At the top, he threw his coat over the razor wire.  It would help, a little.

He flipped himself over the fence.  He’d taken some damage but it wouldn’t kill him.  For a moment, he thought about leaving the girls.  The things coming out of the woods would find the girls first, give him a bigger head start.

Shit.  When had he gone soft?

He hung himself back over the fence.  The wind tore into him but it was that or what was left of his soul.

He stayed as still as possible while the girls climbed over him.  They were slow.  The sun was probably already down but it was hard to tell with the storm moving in.

Where were they?  Shouldn’t the damn things be on top of them already?

Finally, the girls were over the top.

He pulled himself off, ignoring what he left behind.  Then he dropped down and pulled the girls off the fence.

Part 3 of 5 (Smoph)

What they had to do was find shelter, and fast.  He didn’t fancy being out in inclement weather with these young girls and they were better off hidden from their pursuers.  He could see a barn, edges blurred in the falling dark.  Shelter and a hayloft to hide in were too appealing to pass up.

He set off at a slow jog, the girls struggling to keep pace, their tired feet dragging in the dirt.  He made them go around the barn, through a stand of trees behind, and in through a smaller back entrance with a door that squeaked traitorously.

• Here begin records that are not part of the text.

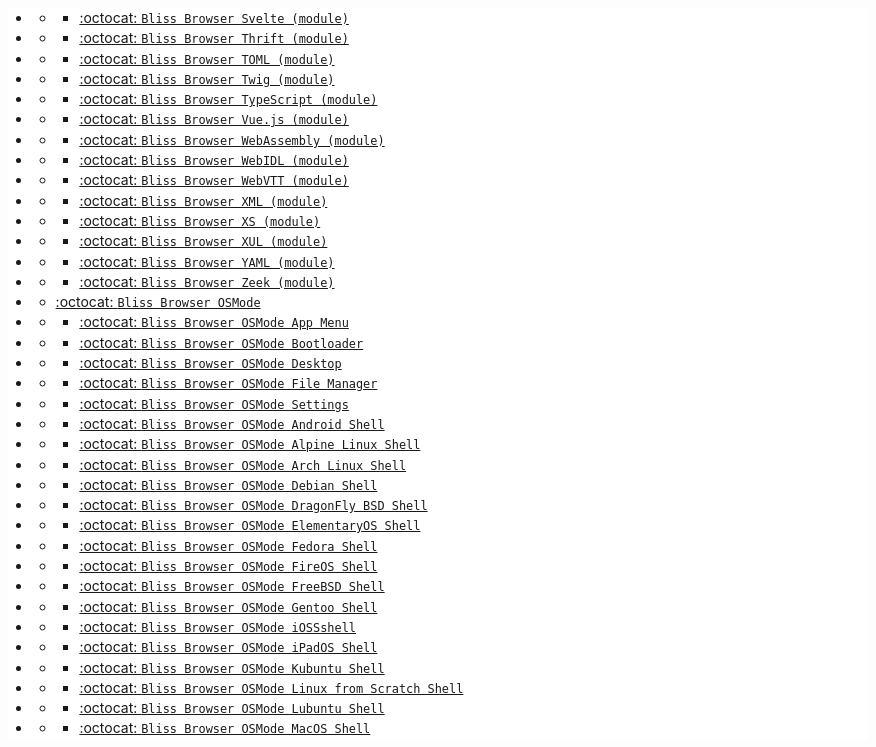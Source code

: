 - - - [:octocat: `Bliss Browser Svelte (module)`](https://github.com/seanpm2001/Bliss_Browser_Svelte/)
- - - [:octocat: `Bliss Browser Thrift (module)`](https://github.com/seanpm2001/Bliss_Browser_Thrift/)
- - - [:octocat: `Bliss Browser TOML (module)`](https://github.com/seanpm2001/Bliss_Browser_TOML/)
- - - [:octocat: `Bliss Browser Twig (module)`](https://github.com/seanpm2001/Bliss_Browser_Twig/)
- - - [:octocat: `Bliss Browser TypeScript (module)`](https://github.com/seanpm2001/Bliss_Browser_TypeScript/)
- - - [:octocat: `Bliss Browser Vue.js (module)`](https://github.com/seanpm2001/Bliss_Browser_Vue.js/)
- - - [:octocat: `Bliss Browser WebAssembly (module)`](https://github.com/seanpm2001/Bliss_Browser_WebAssembly/)
- - - [:octocat: `Bliss Browser WebIDL (module)`](https://github.com/seanpm2001/Bliss_Browser_WebIDL/)
- - - [:octocat: `Bliss Browser WebVTT (module)`](https://github.com/seanpm2001/Bliss_Browser_WebVTT/)
- - - [:octocat: `Bliss Browser XML (module)`](https://github.com/seanpm2001/Bliss_Browser_XML/)
- - - [:octocat: `Bliss Browser XS (module)`](https://github.com/seanpm2001/Bliss_Browser_XS/)
- - - [:octocat: `Bliss Browser XUL (module)`](https://github.com/seanpm2001/Bliss_Browser_XUL/)
- - - [:octocat: `Bliss Browser YAML (module)`](https://github.com/seanpm2001/Bliss_Browser_YAML/)
- - - [:octocat: `Bliss Browser Zeek (module)`](https://github.com/seanpm2001/Bliss_Browser_Zeek/)
- - [:octocat: `Bliss Browser OSMode`](https://github.com/seanpm2001/Bliss_Browser_OSMode/)
- - - [:octocat: `Bliss Browser OSMode App Menu`](https://github.com/seanpm2001/Bliss_Browser_OSMode_AppMenu/)
- - - [:octocat: `Bliss Browser OSMode Bootloader`](https://github.com/seanpm2001/Bliss_Browser_OSMode_Bootloader/)
- - - [:octocat: `Bliss Browser OSMode Desktop`](https://github.com/seanpm2001/Bliss_Browser_OSMode_Desktop/)
- - - [:octocat: `Bliss Browser OSMode File Manager`](https://github.com/seanpm2001/Bliss_Browser_OSMode_FileManager/)
- - - [:octocat: `Bliss Browser OSMode Settings`](https://github.com/seanpm2001/Bliss_Browser_OSMode_Settings/)
- - - [:octocat: `Bliss Browser OSMode Android Shell`](https://github.com/seanpm2001/Bliss_Browser_OSMode_Android_Shell/)
- - - [:octocat: `Bliss Browser OSMode Alpine Linux Shell`](https://github.com/seanpm2001/Bliss_Browser_OSMode_Alpine-Linux_Shell/)
- - - [:octocat: `Bliss Browser OSMode Arch Linux Shell`](https://github.com/seanpm2001/Bliss_Browser_OSMode-Arch-Shell/)
- - - [:octocat: `Bliss Browser OSMode Debian Shell`](https://github.com/seanpm2001/Bliss_Browser_OSMode_Debian-Shell/)
- - - [:octocat: `Bliss Browser OSMode DragonFly BSD Shell`](https://github.com/seanpm2001/Bliss_Browser_OSMode-DragonflyBSD-Shell/)
- - - [:octocat: `Bliss Browser OSMode ElementaryOS Shell`](https://github.com/seanpm2001/Bliss_Browser_OSMode_ElementaryOS_Shell/)
- - - [:octocat: `Bliss Browser OSMode Fedora Shell`](https://github.com/seanpm2001/Bliss_Browser_OSMode_Fedora-Shell/)
- - - [:octocat: `Bliss Browser OSMode FireOS Shell`](https://github.com/seanpm2001/Bliss_Browser_OSMode_FireOS_Shell/)
- - - [:octocat: `Bliss Browser OSMode FreeBSD Shell`](https://github.com/seanpm2001/Bliss_Browser_OSMode_FreeBSD_Shell/)
- - - [:octocat: `Bliss Browser OSMode Gentoo Shell`](https://github.com/seanpm2001/Bliss_Browser_OSMode_Gentoo-Shell/)
- - - [:octocat: `Bliss Browser OSMode iOSSshell`](https://github.com/seanpm2001/Bliss_Browser_OSMode_iOS_Shell/)
- - - [:octocat: `Bliss Browser OSMode iPadOS Shell`](https://github.com/seanpm2001/Bliss_Browser_OSMode_iPadOS_Shell/)
- - - [:octocat: `Bliss Browser OSMode Kubuntu Shell`](https://github.com/seanpm2001/Bliss_Browser_OSMode_Kubuntu_Shell/)
- - - [:octocat: `Bliss Browser OSMode Linux from Scratch Shell`](https://github.com/seanpm2001/Bliss_Browser_OSMode-LFS-Shell/)
- - - [:octocat: `Bliss Browser OSMode Lubuntu Shell`](https://github.com/seanpm2001/Bliss_Browser_OSMode_Lubuntu_Shell/)
- - - [:octocat: `Bliss Browser OSMode MacOS Shell`](https://github.com/seanpm2001/Bliss_Browser_OSMode_MacOS_Shell/)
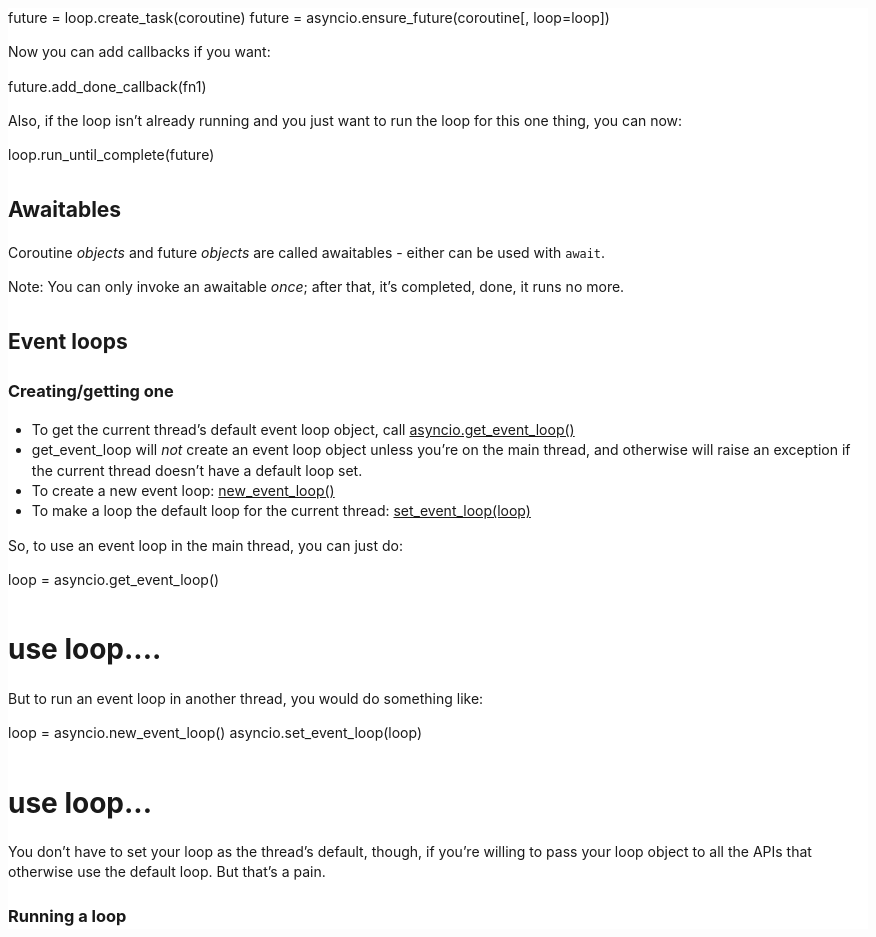 future = loop.create_task(coroutine)
future = asyncio.ensure_future(coroutine[, loop=loop])

Now you can add callbacks if you want:

future.add_done_callback(fn1)

Also, if the loop isn’t already running and you just want to run the loop for this one thing, you can now:

loop.run_until_complete(future)

## Awaitables[](http://cheat.readthedocs.io/en/latest/python/asyncio.html#awaitables "Permalink to this headline")

Coroutine  _objects_  and future  _objects_  are called  awaitables  - either can be used with  `await`.

Note: You can only invoke an awaitable  _once_; after that, it’s completed, done, it runs no more.

## Event loops[](http://cheat.readthedocs.io/en/latest/python/asyncio.html#id2 "Permalink to this headline")

### Creating/getting one[](http://cheat.readthedocs.io/en/latest/python/asyncio.html#creating-getting-one "Permalink to this headline")

-   To get the current thread’s default event loop object, call  [asyncio.get_event_loop()](https://docs.python.org/3/library/asyncio-eventloops.html#asyncio.get_event_loop)
-   get_event_loop  will  _not_  create an event loop object unless you’re on the main thread, and otherwise will raise an exception if the current thread doesn’t have a default loop set.
-   To create a new event loop:  [new_event_loop()](https://docs.python.org/3/library/asyncio-eventloops.html#asyncio.new_event_loop)
-   To make a loop the default loop for the current thread:  [set_event_loop(loop)](https://docs.python.org/3/library/asyncio-eventloops.html#asyncio.set_event_loop)

So, to use an event loop in the main thread, you can just do:

loop = asyncio.get_event_loop()
# use loop....

But to run an event loop in another thread, you would do something like:

loop = asyncio.new_event_loop()
asyncio.set_event_loop(loop)
# use loop...

You don’t have to set your loop as the thread’s default, though, if you’re willing to pass your loop object to all the APIs that otherwise use the default loop. But that’s a pain.

### Running a loop[](http://cheat.readthedocs.io/en/latest/python/asyncio.html#running-a-loop "Permalink to this headline")
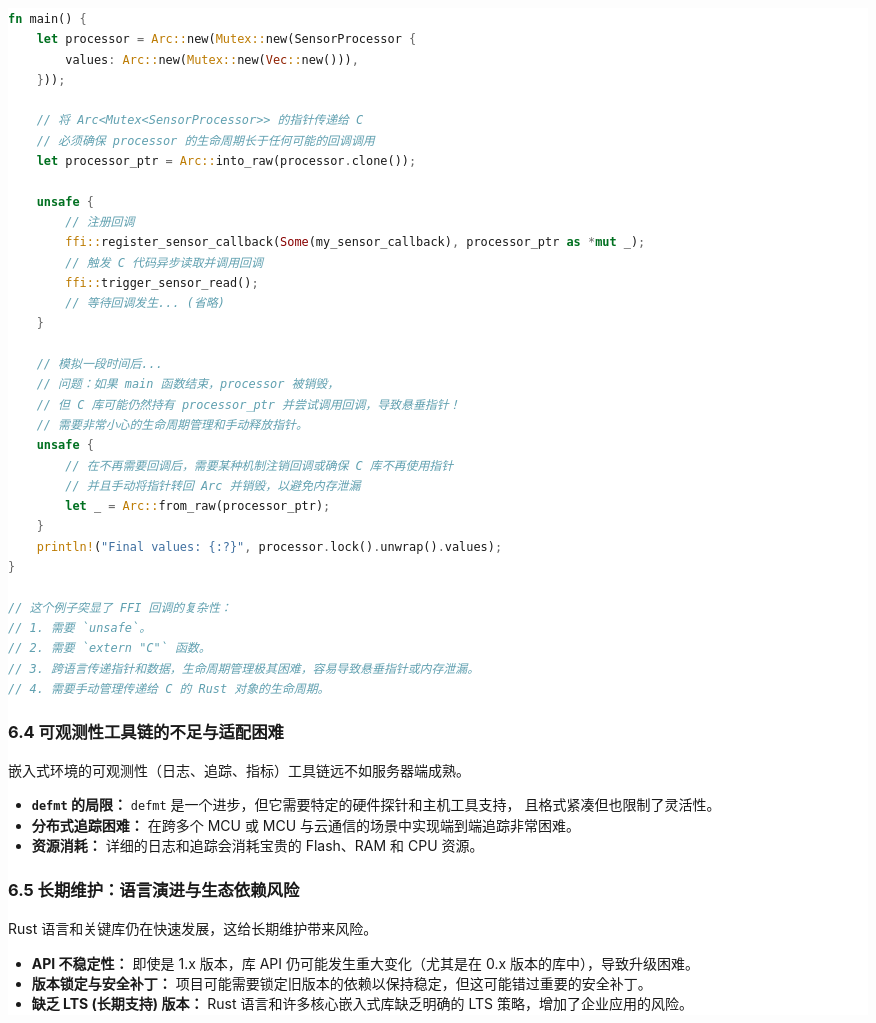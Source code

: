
 ```rust
fn main() {
    let processor = Arc::new(Mutex::new(SensorProcessor {
        values: Arc::new(Mutex::new(Vec::new())),
    }));

    // 将 Arc<Mutex<SensorProcessor>> 的指针传递给 C
    // 必须确保 processor 的生命周期长于任何可能的回调调用
    let processor_ptr = Arc::into_raw(processor.clone());

    unsafe {
        // 注册回调
        ffi::register_sensor_callback(Some(my_sensor_callback), processor_ptr as *mut _);
        // 触发 C 代码异步读取并调用回调
        ffi::trigger_sensor_read();
        // 等待回调发生... (省略)
    }

    // 模拟一段时间后...
    // 问题：如果 main 函数结束，processor 被销毁，
    // 但 C 库可能仍然持有 processor_ptr 并尝试调用回调，导致悬垂指针！
    // 需要非常小心的生命周期管理和手动释放指针。
    unsafe {
        // 在不再需要回调后，需要某种机制注销回调或确保 C 库不再使用指针
        // 并且手动将指针转回 Arc 并销毁，以避免内存泄漏
        let _ = Arc::from_raw(processor_ptr);
    }
    println!("Final values: {:?}", processor.lock().unwrap().values);
}

// 这个例子突显了 FFI 回调的复杂性：
// 1. 需要 `unsafe`。
// 2. 需要 `extern "C"` 函数。
// 3. 跨语言传递指针和数据，生命周期管理极其困难，容易导致悬垂指针或内存泄漏。
// 4. 需要手动管理传递给 C 的 Rust 对象的生命周期。
```

### 6.4 可观测性工具链的不足与适配困难

嵌入式环境的可观测性（日志、追踪、指标）工具链远不如服务器端成熟。

- **`defmt` 的局限：** `defmt` 是一个进步，但它需要特定的硬件探针和主机工具支持，
且格式紧凑但也限制了灵活性。
- **分布式追踪困难：** 在跨多个 MCU 或 MCU 与云通信的场景中实现端到端追踪非常困难。
- **资源消耗：** 详细的日志和追踪会消耗宝贵的 Flash、RAM 和 CPU 资源。

### 6.5 长期维护：语言演进与生态依赖风险

Rust 语言和关键库仍在快速发展，这给长期维护带来风险。

- **API 不稳定性：** 即使是 1.x 版本，库 API 仍可能发生重大变化（尤其是在 0.x 版本的库中），导致升级困难。
- **版本锁定与安全补丁：** 项目可能需要锁定旧版本的依赖以保持稳定，但这可能错过重要的安全补丁。
- **缺乏 LTS (长期支持) 版本：** Rust 语言和许多核心嵌入式库缺乏明确的 LTS 策略，增加了企业应用的风险。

They waited until it was dark before slowly edging the huge barn doors closed.  With a penlight that grew ever weaker, he showed them the way up to the hayloft, tucked them into some canvas and took watch.  He would wake one to take his place so he could catch a few hours later.  As a precaution, he pulled up the ladder.

An urgent tug on his arm and he was sitting bolt upright, straight from sleep.  Wide blue eyes looked to him out of a terrified face.  Beyond her, there was the squeal of a door on its hinges.  Their hiding place had been discovered.

Part 4 of 5 (me)

“Show yourself.”  The rancher’s voice was deep and menacing.  “I know you’re in here.  I can smell you.”

“Please,” the man said quietly, as he slid the ladder down.  “I have children with me.  We only seek shelter.”

He sent the girls down the ladder; both were crying.  Once he climbed down, he pushed the girls behind him.  He hoped he would be killed first.  He could not bear to witness the murder of innocents.

“I know who you are,” the rancher said.  “You are the ones being hunted.  Do you know what would be done to me if it became known I harbored such as you?”

The man knew all too well.

“I know they’re close,” the man began.  “But, if we move quickly, we can distance ourselves from you.  Or, let the young ones go and I will remain.  When they come, they will decorate you as a hero.”

Both girls wrapped their arms around the man’s legs tightly, tears streaming down their faces.

The rancher stepped back out of the doorway, motioning for them all to go.  The death of these humans would not be on his conscience.